## PROBLEM REQUIREMENTS
Make an exact copy of the entries below with the pictures removed.

## MATERIALS PROVIDED
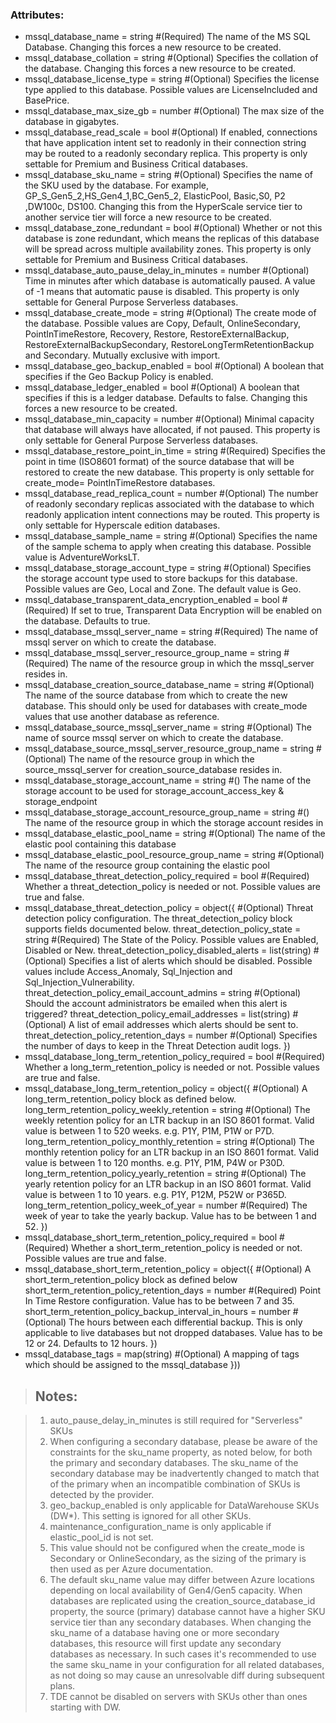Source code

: ### Attributes:

- mssql_database_name                                    = string #(Required) The name of the MS SQL Database. Changing this forces a new resource to be created.
- mssql_database_collation                               = string #(Optional) Specifies the collation of the database. Changing this forces a new resource to be created.
- mssql_database_license_type                            = string #(Optional) Specifies the license type applied to this database. Possible values are LicenseIncluded and BasePrice.
- mssql_database_max_size_gb                             = number #(Optional) The max size of the database in gigabytes.
- mssql_database_read_scale                              = bool   #(Optional) If enabled, connections that have application intent set to readonly in their connection string may be routed to a readonly secondary replica. This property is only settable for Premium and Business Critical databases.
- mssql_database_sku_name                                = string #(Optional) Specifies the name of the SKU used by the database. For example, GP_S_Gen5_2,HS_Gen4_1,BC_Gen5_2, ElasticPool, Basic,S0, P2 ,DW100c, DS100. Changing this from the HyperScale service tier to another service tier will force a new resource to be created.
- mssql_database_zone_redundant                          = bool   #(Optional) Whether or not this database is zone redundant, which means the replicas of this database will be spread across multiple availability zones. This property is only settable for Premium and Business Critical databases.
- mssql_database_auto_pause_delay_in_minutes             = number #(Optional) Time in minutes after which database is automatically paused. A value of -1 means that automatic pause is disabled. This property is only settable for General Purpose Serverless databases.
- mssql_database_create_mode                             = string #(Optional) The create mode of the database. Possible values are Copy, Default, OnlineSecondary, PointInTimeRestore, Recovery, Restore, RestoreExternalBackup, RestoreExternalBackupSecondary, RestoreLongTermRetentionBackup and Secondary. Mutually exclusive with import.
- mssql_database_geo_backup_enabled                      = bool   #(Optional) A boolean that specifies if the Geo Backup Policy is enabled.
- mssql_database_ledger_enabled                          = bool   #(Optional) A boolean that specifies if this is a ledger database. Defaults to false. Changing this forces a new resource to be created.
- mssql_database_min_capacity                            = number #(Optional) Minimal capacity that database will always have allocated, if not paused. This property is only settable for General Purpose Serverless databases.
- mssql_database_restore_point_in_time                   = string #(Required) Specifies the point in time (ISO8601 format) of the source database that will be restored to create the new database. This property is only settable for create_mode= PointInTimeRestore databases.
- mssql_database_read_replica_count                      = number #(Optional) The number of readonly secondary replicas associated with the database to which readonly application intent connections may be routed. This property is only settable for Hyperscale edition databases.
- mssql_database_sample_name                             = string #(Optional) Specifies the name of the sample schema to apply when creating this database. Possible value is AdventureWorksLT.
- mssql_database_storage_account_type                    = string #(Optional) Specifies the storage account type used to store backups for this database. Possible values are Geo, Local and Zone. The default value is Geo.
- mssql_database_transparent_data_encryption_enabled     = bool   #(Required) If set to true, Transparent Data Encryption will be enabled on the database. Defaults to true.
- mssql_database_mssql_server_name                       = string #(Required) The name of mssql server on which to create the database.
- mssql_database_mssql_server_resource_group_name        = string #(Required) The name of the resource group in which the mssql_server resides in.
- mssql_database_creation_source_database_name           = string #(Optional) The name of the source database from which to create the new database. This should only be used for databases with create_mode values that use another database as reference.
- mssql_database_source_mssql_server_name                = string #(Optional) The name of source mssql server on which to create the database.
- mssql_database_source_mssql_server_resource_group_name = string #(Optional) The name of the resource group in which the source_mssql_server for creation_source_database resides in.
- mssql_database_storage_account_name                    = string #() The name of the storage account to be used for storage_account_access_key & storage_endpoint
- mssql_database_storage_account_resource_group_name     = string #() The name of the resource group in which the storage account resides in
- mssql_database_elastic_pool_name                       = string #(Optional) The name of the elastic pool containing this database
- mssql_database_elastic_pool_resource_group_name        = string #(Optional) The name of the resource group containing the elastic pool
- mssql_database_threat_detection_policy_required        = bool #(Required) Whether a threat_detection_policy is needed or not. Possible values are true and false.
- mssql_database_threat_detection_policy = object({ #(Optional) Threat detection policy configuration. The threat_detection_policy block supports fields documented below.
      threat_detection_policy_state                = string       #(Required) The State of the Policy. Possible values are Enabled, Disabled or New.
      threat_detection_policy_disabled_alerts      = list(string) #(Optional) Specifies a list of alerts which should be disabled. Possible values include Access_Anomaly, Sql_Injection and Sql_Injection_Vulnerability.
      threat_detection_policy_email_account_admins = string       #(Optional) Should the account administrators be emailed when this alert is triggered?
      threat_detection_policy_email_addresses      = list(string) #(Optional) A list of email addresses which alerts should be sent to.
      threat_detection_policy_retention_days       = number       #(Optional) Specifies the number of days to keep in the Threat Detection audit logs.
    })
- mssql_database_long_term_retention_policy_required = bool #(Required) Whether a long_term_retention_policy is needed or not. Possible values are true and false.
- mssql_database_long_term_retention_policy = object({ #(Optional) A long_term_retention_policy block as defined below.
      long_term_retention_policy_weekly_retention  = string #(Optional) The weekly retention policy for an LTR backup in an ISO 8601 format. Valid value is between 1 to 520 weeks. e.g. P1Y, P1M, P1W or P7D.
      long_term_retention_policy_monthly_retention = string #(Optional) The monthly retention policy for an LTR backup in an ISO 8601 format. Valid value is between 1 to 120 months. e.g. P1Y, P1M, P4W or P30D.
      long_term_retention_policy_yearly_retention  = string #(Optional) The yearly retention policy for an LTR backup in an ISO 8601 format. Valid value is between 1 to 10 years. e.g. P1Y, P12M, P52W or P365D.
      long_term_retention_policy_week_of_year      = number #(Required) The week of year to take the yearly backup. Value has to be between 1 and 52.
    })
- mssql_database_short_term_retention_policy_required = bool #(Required) Whether a short_term_retention_policy is needed or not. Possible values are true and false.
- mssql_database_short_term_retention_policy = object({ #(Optional) A short_term_retention_policy block as defined below
      short_term_retention_policy_retention_days           = number #(Required) Point In Time Restore configuration. Value has to be between 7 and 35.
      short_term_retention_policy_backup_interval_in_hours = number #(Optional) The hours between each differential backup. This is only applicable to live databases but not dropped databases. Value has to be 12 or 24. Defaults to 12 hours.
    })
- mssql_database_tags = map(string) #(Optional) A mapping of tags which should be assigned to the mssql_database
  }))

>## Notes:

>1. auto_pause_delay_in_minutes is still required for "Serverless" SKUs
>2. When configuring a secondary database, please be aware of the constraints for the sku_name property, as noted below, for both the primary and secondary databases. The sku_name of the secondary database may be inadvertently changed to match that of the primary when an incompatible combination of SKUs is detected by the provider.
>3. geo_backup_enabled is only applicable for DataWarehouse SKUs (DW*). This setting is ignored for all other SKUs.
>4. maintenance_configuration_name is only applicable if elastic_pool_id is not set.
>5. This value should not be configured when the create_mode is Secondary or OnlineSecondary, as the sizing of the primary is then used as per Azure documentation.
>6. The default sku_name value may differ between Azure locations depending on local availability of Gen4/Gen5 capacity. When databases are replicated using the creation_source_database_id property, the source (primary) database cannot have a higher SKU service tier than any secondary databases. When changing the sku_name of a database having one or more secondary databases, this resource will first update any secondary databases as necessary. In such cases it's recommended to use the same sku_name in your configuration for all related databases, as not doing so may cause an unresolvable diff during subsequent plans.
>7. TDE cannot be disabled on servers with SKUs other than ones starting with DW.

## WRITTEN ANSWER
Source code

: ### Attributes:

- mssql_database_name                                    = string #(Required) The name of the MS SQL Database. Changing this forces a new resource to be created.
- mssql_database_collation                               = string #(Optional) Specifies the collation of the database. Changing this forces a new resource to be created.
- mssql_database_license_type                            = string #(Optional) Specifies the license type applied to this database. Possible values are LicenseIncluded and BasePrice.
- mssql_database_max_size_gb                             = number #(Optional) The max size of the database in gigabytes.
- mssql_database_read_scale                              = bool   #(Optional) If enabled, connections that have application intent set to readonly in their connection string may be routed to a readonly secondary replica. This property is only settable for Premium and Business Critical databases.
- mssql_database_sku_name                                = string #(Optional) Specifies the name of the SKU used by the database. For example, GP_S_Gen5_2,HS_Gen4_1,BC_Gen5_2, ElasticPool, Basic,S0, P2 ,DW100c, DS100. Changing this from the HyperScale service tier to another service tier will force a new resource to be created.
- mssql_database_zone_redundant                          = bool   #(Optional) Whether or not this database is zone redundant, which means the replicas of this database will be spread across multiple availability zones. This property is only settable for Premium and Business Critical databases.
- mssql_database_auto_pause_delay_in_minutes             = number #(Optional) Time in minutes after which database is automatically paused. A value of -1 means that automatic pause is disabled. This property is only settable for General Purpose Serverless databases.
- mssql_database_create_mode                             = string #(Optional) The create mode of the database. Possible values are Copy, Default, OnlineSecondary, PointInTimeRestore, Recovery, Restore, RestoreExternalBackup, RestoreExternalBackupSecondary, RestoreLongTermRetentionBackup and Secondary. Mutually exclusive with import.
- mssql_database_geo_backup_enabled                      = bool   #(Optional) A boolean that specifies if the Geo Backup Policy is enabled.
- mssql_database_ledger_enabled                          = bool   #(Optional) A boolean that specifies if this is a ledger database. Defaults to false. Changing this forces a new resource to be created.
- mssql_database_min_capacity                            = number #(Optional) Minimal capacity that database will always have allocated, if not paused. This property is only settable for General Purpose Serverless databases.
- mssql_database_restore_point_in_time                   = string #(Required) Specifies the point in time (ISO8601 format) of the source database that will be restored to create the new database. This property is only settable for create_mode= PointInTimeRestore databases.
- mssql_database_read_replica_count                      = number #(Optional) The number of readonly secondary replicas associated with the database to which readonly application intent connections may be routed. This property is only settable for Hyperscale edition databases.
- mssql_database_sample_name                             = string #(Optional) Specifies the name of the sample schema to apply when creating this database. Possible value is AdventureWorksLT.
- mssql_database_storage_account_type                    = string #(Optional) Specifies the storage account type used to store backups for this database. Possible values are Geo, Local and Zone. The default value is Geo.
- mssql_database_transparent_data_encryption_enabled     = bool   #(Required) If set to true, Transparent Data Encryption will be enabled on the database. Defaults to true.
- mssql_database_mssql_server_name                       = string #(Required) The name of mssql server on which to create the database.
- mssql_database_mssql_server_resource_group_name        = string #(Required) The name of the resource group in which the mssql_server resides in.
- mssql_database_creation_source_database_name           = string #(Optional) The name of the source database from which to create the new database. This should only be used for databases with create_mode values that use another database as reference.
- mssql_database_source_mssql_server_name                = string #(Optional) The name of source mssql server on which to create the database.
- mssql_database_source_mssql_server_resource_group_name = string #(Optional) The name of the resource group in which the source_mssql_server for creation_source_database resides in.
- mssql_database_storage_account_name                    = string #() The name of the storage account to be used for storage_account_access_key & storage_endpoint
- mssql_database_storage_account_resource_group_name     = string #() The name of the resource group in which the storage account resides in
- mssql_database_elastic_pool_name                       = string #(Optional) The name of the elastic pool containing this database
- mssql_database_elastic_pool_resource_group_name        = string #(Optional) The name of the resource group containing the elastic pool
- mssql_database_threat_detection_policy_required        = bool #(Required) Whether a threat_detection_policy is needed or not. Possible values are true and false.
- mssql_database_threat_detection_policy = object({ #(Optional) Threat detection policy configuration. The threat_detection_policy block supports fields documented below.
      threat_detection_policy_state                = string       #(Required) The State of the Policy. Possible values are Enabled, Disabled or New.
      threat_detection_policy_disabled_alerts      = list(string) #(Optional) Specifies a list of alerts which should be disabled. Possible values include Access_Anomaly, Sql_Injection and Sql_Injection_Vulnerability.
      threat_detection_policy_email_account_admins = string       #(Optional) Should the account administrators be emailed when this alert is triggered?
      threat_detection_policy_email_addresses      = list(string) #(Optional) A list of email addresses which alerts should be sent to.
      threat_detection_policy_retention_days       = number       #(Optional) Specifies the number of days to keep in the Threat Detection audit logs.
    })
- mssql_database_long_term_retention_policy_required = bool #(Required) Whether a long_term_retention_policy is needed or not. Possible values are true and false.
- mssql_database_long_term_retention_policy = object({ #(Optional) A long_term_retention_policy block as defined below.
      long_term_retention_policy_weekly_retention  = string #(Optional) The weekly retention policy for an LTR backup in an ISO 8601 format. Valid value is between 1 to 520 weeks. e.g. P1Y, P1M, P1W or P7D.
      long_term_retention_policy_monthly_retention = string #(Optional) The monthly retention policy for an LTR backup in an ISO 8601 format. Valid value is between 1 to 120 months. e.g. P1Y, P1M, P4W or P30D.
      long_term_retention_policy_yearly_retention  = string #(Optional) The yearly retention policy for an LTR backup in an ISO 8601 format. Valid value is between 1 to 10 years. e.g. P1Y, P12M, P52W or P365D.
      long_term_retention_policy_week_of_year      = number #(Required) The week of year to take the yearly backup. Value has to be between 1 and 52.
    })
- mssql_database_short_term_retention_policy_required = bool #(Required) Whether a short_term_retention_policy is needed or not. Possible values are true and false.
- mssql_database_short_term_retention_policy = object({ #(Optional) A short_term_retention_policy block as defined below
      short_term_retention_policy_retention_days           = number #(Required) Point In Time Restore configuration. Value has to be between 7 and 35.
      short_term_retention_policy_backup_interval_in_hours = number #(Optional) The hours between each differential backup. This is only applicable to live databases but not dropped databases. Value has to be 12 or 24. Defaults to 12 hours.
    })
- mssql_database_tags = map(string) #(Optional) A mapping of tags which should be assigned to the mssql_database
  }))

>## Notes:

>1. auto_pause_delay_in_minutes is still required for "Serverless" SKUs
>2. When configuring a secondary database, please be aware of the constraints for the sku_name property, as noted below, for both the primary and secondary databases. The sku_name of the secondary database may be inadvertently changed to match that of the primary when an incompatible combination of SKUs is detected by the provider.
>3. geo_backup_enabled is only applicable for DataWarehouse SKUs (DW*). This setting is ignored for all other SKUs.
>4. maintenance_configuration_name is only applicable if elastic_pool_id is not set.
>5. This value should not be configured when the create_mode is Secondary or OnlineSecondary, as the sizing of the primary is then used as per Azure documentation.
>6. The default sku_name value may differ between Azure locations depending on local availability of Gen4/Gen5 capacity. When databases are replicated using the creation_source_database_id property, the source (primary) database cannot have a higher SKU service tier than any secondary databases. When changing the sku_name of a database having one or more secondary databases, this resource will first update any secondary databases as necessary. In such cases it's recommended to use the same sku_name in your configuration for all related databases, as not doing so may cause an unresolvable diff during subsequent plans.
>7. TDE cannot be disabled on servers with SKUs other than ones starting with DW.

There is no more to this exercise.